§ **EXERCISE AIM**: The entries below contain a line with "- Code général des collectivités territoriales - art. L5211-25-1" and a line with "CREATO TRAMITE BOOTSTRAP.". Retype exactly everything from the first down to the second, both included, and nothing else.

§ **ENTRIES PROVIDED**:
____
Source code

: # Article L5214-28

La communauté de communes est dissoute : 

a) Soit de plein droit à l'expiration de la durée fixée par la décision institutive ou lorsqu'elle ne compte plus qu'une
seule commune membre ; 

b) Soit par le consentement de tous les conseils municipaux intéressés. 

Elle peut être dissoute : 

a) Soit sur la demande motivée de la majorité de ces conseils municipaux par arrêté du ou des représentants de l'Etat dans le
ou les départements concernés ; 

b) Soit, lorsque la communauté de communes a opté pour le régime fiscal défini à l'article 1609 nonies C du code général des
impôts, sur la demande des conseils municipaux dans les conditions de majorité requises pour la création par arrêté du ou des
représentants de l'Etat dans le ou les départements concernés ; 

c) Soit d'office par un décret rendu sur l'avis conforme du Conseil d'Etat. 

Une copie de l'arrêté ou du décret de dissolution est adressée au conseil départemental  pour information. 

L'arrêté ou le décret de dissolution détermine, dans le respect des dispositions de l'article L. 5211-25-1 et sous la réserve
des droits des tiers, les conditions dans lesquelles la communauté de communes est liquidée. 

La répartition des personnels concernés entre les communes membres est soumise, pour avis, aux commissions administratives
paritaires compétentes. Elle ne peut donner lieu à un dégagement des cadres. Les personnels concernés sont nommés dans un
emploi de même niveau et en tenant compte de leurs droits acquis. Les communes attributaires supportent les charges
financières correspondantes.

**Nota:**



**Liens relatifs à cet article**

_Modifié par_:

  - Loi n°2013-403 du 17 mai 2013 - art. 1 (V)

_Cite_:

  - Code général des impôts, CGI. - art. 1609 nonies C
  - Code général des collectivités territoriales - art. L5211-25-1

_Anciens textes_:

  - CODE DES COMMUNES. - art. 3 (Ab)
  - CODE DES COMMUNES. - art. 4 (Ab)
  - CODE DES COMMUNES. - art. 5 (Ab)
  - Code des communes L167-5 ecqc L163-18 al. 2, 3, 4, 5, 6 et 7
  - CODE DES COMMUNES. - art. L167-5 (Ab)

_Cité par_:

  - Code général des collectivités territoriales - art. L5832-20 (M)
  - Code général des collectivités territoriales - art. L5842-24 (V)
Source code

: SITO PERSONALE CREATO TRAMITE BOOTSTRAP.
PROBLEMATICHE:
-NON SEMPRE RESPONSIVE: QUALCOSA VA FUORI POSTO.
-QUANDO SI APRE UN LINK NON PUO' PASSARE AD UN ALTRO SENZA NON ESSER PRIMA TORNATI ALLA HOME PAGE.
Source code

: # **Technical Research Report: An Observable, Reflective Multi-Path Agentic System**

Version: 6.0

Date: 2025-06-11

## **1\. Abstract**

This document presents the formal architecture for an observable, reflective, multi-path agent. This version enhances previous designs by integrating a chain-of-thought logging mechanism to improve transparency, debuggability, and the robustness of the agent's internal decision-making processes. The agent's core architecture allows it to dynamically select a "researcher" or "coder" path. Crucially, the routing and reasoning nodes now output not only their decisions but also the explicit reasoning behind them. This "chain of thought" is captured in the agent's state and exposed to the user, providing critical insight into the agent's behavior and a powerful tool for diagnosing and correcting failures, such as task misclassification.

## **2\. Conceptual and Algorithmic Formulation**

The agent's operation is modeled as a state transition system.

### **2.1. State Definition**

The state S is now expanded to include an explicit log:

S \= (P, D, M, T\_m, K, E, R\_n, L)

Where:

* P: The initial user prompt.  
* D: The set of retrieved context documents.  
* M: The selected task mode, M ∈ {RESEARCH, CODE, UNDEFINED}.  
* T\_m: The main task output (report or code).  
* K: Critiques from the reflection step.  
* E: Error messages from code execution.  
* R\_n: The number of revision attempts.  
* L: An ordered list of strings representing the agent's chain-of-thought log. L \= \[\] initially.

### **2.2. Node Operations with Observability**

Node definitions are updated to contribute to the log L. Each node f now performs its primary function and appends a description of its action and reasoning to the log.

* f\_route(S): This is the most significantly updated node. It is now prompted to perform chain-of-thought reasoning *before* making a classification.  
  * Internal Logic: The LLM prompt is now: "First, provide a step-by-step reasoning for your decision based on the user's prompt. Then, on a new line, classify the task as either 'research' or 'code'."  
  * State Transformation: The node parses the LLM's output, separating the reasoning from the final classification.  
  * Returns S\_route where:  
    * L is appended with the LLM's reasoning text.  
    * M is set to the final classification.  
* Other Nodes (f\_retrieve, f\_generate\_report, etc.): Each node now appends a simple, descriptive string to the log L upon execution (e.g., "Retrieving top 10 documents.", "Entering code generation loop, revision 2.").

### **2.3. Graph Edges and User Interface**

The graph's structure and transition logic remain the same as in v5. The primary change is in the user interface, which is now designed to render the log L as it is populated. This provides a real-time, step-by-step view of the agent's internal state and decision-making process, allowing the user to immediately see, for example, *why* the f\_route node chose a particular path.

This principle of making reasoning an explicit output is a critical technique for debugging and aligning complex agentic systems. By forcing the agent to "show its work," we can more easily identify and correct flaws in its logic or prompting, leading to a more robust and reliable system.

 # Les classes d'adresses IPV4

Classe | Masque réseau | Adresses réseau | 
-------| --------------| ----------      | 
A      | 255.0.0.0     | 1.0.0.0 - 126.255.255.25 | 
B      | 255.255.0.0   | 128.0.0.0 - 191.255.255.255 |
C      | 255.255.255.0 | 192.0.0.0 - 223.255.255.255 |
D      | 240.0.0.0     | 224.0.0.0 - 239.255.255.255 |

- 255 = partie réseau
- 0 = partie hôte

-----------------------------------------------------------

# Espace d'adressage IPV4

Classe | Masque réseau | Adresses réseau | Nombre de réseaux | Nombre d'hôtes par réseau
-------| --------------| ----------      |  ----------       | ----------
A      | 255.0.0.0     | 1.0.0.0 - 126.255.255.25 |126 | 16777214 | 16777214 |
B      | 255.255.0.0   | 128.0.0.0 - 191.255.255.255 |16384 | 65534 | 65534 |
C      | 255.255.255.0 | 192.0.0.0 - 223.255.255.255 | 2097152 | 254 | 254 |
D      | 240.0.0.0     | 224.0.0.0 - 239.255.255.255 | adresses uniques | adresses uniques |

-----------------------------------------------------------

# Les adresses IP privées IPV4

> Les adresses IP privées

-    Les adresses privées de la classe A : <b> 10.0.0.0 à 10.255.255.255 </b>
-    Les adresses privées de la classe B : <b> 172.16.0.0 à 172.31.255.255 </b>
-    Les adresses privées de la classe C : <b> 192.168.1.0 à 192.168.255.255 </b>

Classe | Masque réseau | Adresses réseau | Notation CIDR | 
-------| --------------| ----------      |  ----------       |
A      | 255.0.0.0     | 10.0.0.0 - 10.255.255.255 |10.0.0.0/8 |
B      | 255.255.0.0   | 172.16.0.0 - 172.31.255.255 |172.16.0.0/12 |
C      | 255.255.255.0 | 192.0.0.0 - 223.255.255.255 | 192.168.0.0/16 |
____
§ **OUTPUT FOR THIS EXERCISE**:
  - Code général des collectivités territoriales - art. L5211-25-1

_Anciens textes_:

  - CODE DES COMMUNES. - art. 3 (Ab)
  - CODE DES COMMUNES. - art. 4 (Ab)
  - CODE DES COMMUNES. - art. 5 (Ab)
  - Code des communes L167-5 ecqc L163-18 al. 2, 3, 4, 5, 6 et 7
  - CODE DES COMMUNES. - art. L167-5 (Ab)

_Cité par_:

  - Code général des collectivités territoriales - art. L5832-20 (M)
  - Code général des collectivités territoriales - art. L5842-24 (V)
Source code

: SITO PERSONALE CREATO TRAMITE BOOTSTRAP.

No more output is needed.